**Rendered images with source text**
--------------------
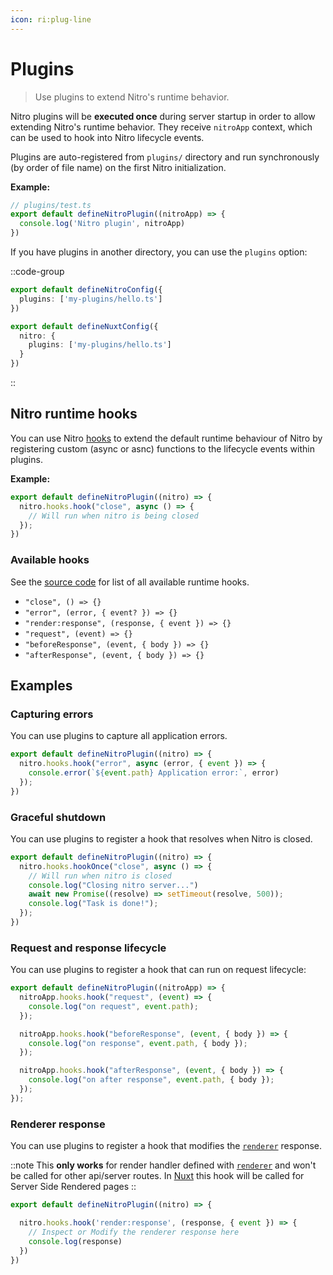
 ```yaml
---
icon: ri:plug-line
---
```


# Plugins

> Use plugins to extend Nitro's runtime behavior.

Nitro plugins will be **executed once** during server startup in order to allow extending Nitro's runtime behavior.
They receive `nitroApp` context, which can be used to hook into Nitro lifecycle events.

Plugins are auto-registered from `plugins/` directory and run synchronously (by order of file name) on the first Nitro initialization.


**Example:**

```ts
// plugins/test.ts
export default defineNitroPlugin((nitroApp) => {
  console.log('Nitro plugin', nitroApp)
})
```

If you have plugins in another directory, you can use the `plugins` option:

::code-group
```ts [nitro.config.ts]
export default defineNitroConfig({
  plugins: ['my-plugins/hello.ts']
})
```
```ts [nuxt.config.ts]
export default defineNuxtConfig({
  nitro: {
    plugins: ['my-plugins/hello.ts']
  }
})
```
::

## Nitro runtime hooks

You can use Nitro [hooks](https://github.com/unjs/hookable) to extend the default runtime behaviour of Nitro by registering custom (async or asnc) functions to the lifecycle events within plugins.

**Example:**

```ts
export default defineNitroPlugin((nitro) => {
  nitro.hooks.hook("close", async () => {
    // Will run when nitro is being closed
  });
})
```

### Available hooks

See the [source code](https://github.com/unjs/nitro/blob/main/src/types/runtime/nitro.ts#L46) for list of all available runtime hooks.

- `"close", () => {}`
- `"error", (error, { event? }) => {}`
- `"render:response", (response, { event }) => {}`
- `"request", (event) => {}`
- `"beforeResponse", (event, { body }) => {}`
- `"afterResponse", (event, { body }) => {}`

## Examples

### Capturing errors

You can use plugins to capture all application errors.

```ts
export default defineNitroPlugin((nitro) => {
  nitro.hooks.hook("error", async (error, { event }) => {
    console.error(`${event.path} Application error:`, error)
  });
})
```

### Graceful shutdown

You can use plugins to register a hook that resolves when Nitro is closed.

```ts
export default defineNitroPlugin((nitro) => {
  nitro.hooks.hookOnce("close", async () => {
    // Will run when nitro is closed
    console.log("Closing nitro server...")
    await new Promise((resolve) => setTimeout(resolve, 500));
    console.log("Task is done!");
  });
})
```

### Request and response lifecycle

You can use plugins to register a hook that can run on request lifecycle:

```ts
export default defineNitroPlugin((nitroApp) => {
  nitroApp.hooks.hook("request", (event) => {
    console.log("on request", event.path);
  });

  nitroApp.hooks.hook("beforeResponse", (event, { body }) => {
    console.log("on response", event.path, { body });
  });

  nitroApp.hooks.hook("afterResponse", (event, { body }) => {
    console.log("on after response", event.path, { body });
  });
});
```

### Renderer response

You can use plugins to register a hook that modifies the [`renderer`](https://nitro.unjs.io/config#renderer) response.

::note
This **only works** for render handler defined with [`renderer`](https://nitro.unjs.io/config#renderer) and won't be called for other api/server routes.
In [Nuxt](https://nuxt.com/) this hook will be called for Server Side Rendered pages
::

```ts
export default defineNitroPlugin((nitro) => {

  nitro.hooks.hook('render:response', (response, { event }) => {
    // Inspect or Modify the renderer response here
    console.log(response)
  })
})
```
--------------------
**INSTRUCTIONS FOR THE TASK**
Without the pictures, please output every record exactly.

**TASK SOLUTION**
 ```yaml
---
icon: ri:plug-line
---
```


# Plugins

> Use plugins to extend Nitro's runtime behavior.

Nitro plugins will be **executed once** during server startup in order to allow extending Nitro's runtime behavior.
They receive `nitroApp` context, which can be used to hook into Nitro lifecycle events.

Plugins are auto-registered from `plugins/` directory and run synchronously (by order of file name) on the first Nitro initialization.


**Example:**

```ts
// plugins/test.ts
export default defineNitroPlugin((nitroApp) => {
  console.log('Nitro plugin', nitroApp)
})
```

If you have plugins in another directory, you can use the `plugins` option:

::code-group
```ts [nitro.config.ts]
export default defineNitroConfig({
  plugins: ['my-plugins/hello.ts']
})
```
```ts [nuxt.config.ts]
export default defineNuxtConfig({
  nitro: {
    plugins: ['my-plugins/hello.ts']
  }
})
```
::

## Nitro runtime hooks

You can use Nitro [hooks](https://github.com/unjs/hookable) to extend the default runtime behaviour of Nitro by registering custom (async or asnc) functions to the lifecycle events within plugins.

**Example:**

```ts
export default defineNitroPlugin((nitro) => {
  nitro.hooks.hook("close", async () => {
    // Will run when nitro is being closed
  });
})
```

### Available hooks

See the [source code](https://github.com/unjs/nitro/blob/main/src/types/runtime/nitro.ts#L46) for list of all available runtime hooks.

- `"close", () => {}`
- `"error", (error, { event? }) => {}`
- `"render:response", (response, { event }) => {}`
- `"request", (event) => {}`
- `"beforeResponse", (event, { body }) => {}`
- `"afterResponse", (event, { body }) => {}`

## Examples

### Capturing errors

You can use plugins to capture all application errors.

```ts
export default defineNitroPlugin((nitro) => {
  nitro.hooks.hook("error", async (error, { event }) => {
    console.error(`${event.path} Application error:`, error)
  });
})
```

### Graceful shutdown

You can use plugins to register a hook that resolves when Nitro is closed.

```ts
export default defineNitroPlugin((nitro) => {
  nitro.hooks.hookOnce("close", async () => {
    // Will run when nitro is closed
    console.log("Closing nitro server...")
    await new Promise((resolve) => setTimeout(resolve, 500));
    console.log("Task is done!");
  });
})
```

### Request and response lifecycle

You can use plugins to register a hook that can run on request lifecycle:

```ts
export default defineNitroPlugin((nitroApp) => {
  nitroApp.hooks.hook("request", (event) => {
    console.log("on request", event.path);
  });

  nitroApp.hooks.hook("beforeResponse", (event, { body }) => {
    console.log("on response", event.path, { body });
  });

  nitroApp.hooks.hook("afterResponse", (event, { body }) => {
    console.log("on after response", event.path, { body });
  });
});
```

### Renderer response

You can use plugins to register a hook that modifies the [`renderer`](https://nitro.unjs.io/config#renderer) response.

::note
This **only works** for render handler defined with [`renderer`](https://nitro.unjs.io/config#renderer) and won't be called for other api/server routes.
In [Nuxt](https://nuxt.com/) this hook will be called for Server Side Rendered pages
::

```ts
export default defineNitroPlugin((nitro) => {

  nitro.hooks.hook('render:response', (response, { event }) => {
    // Inspect or Modify the renderer response here
    console.log(response)
  })
})
```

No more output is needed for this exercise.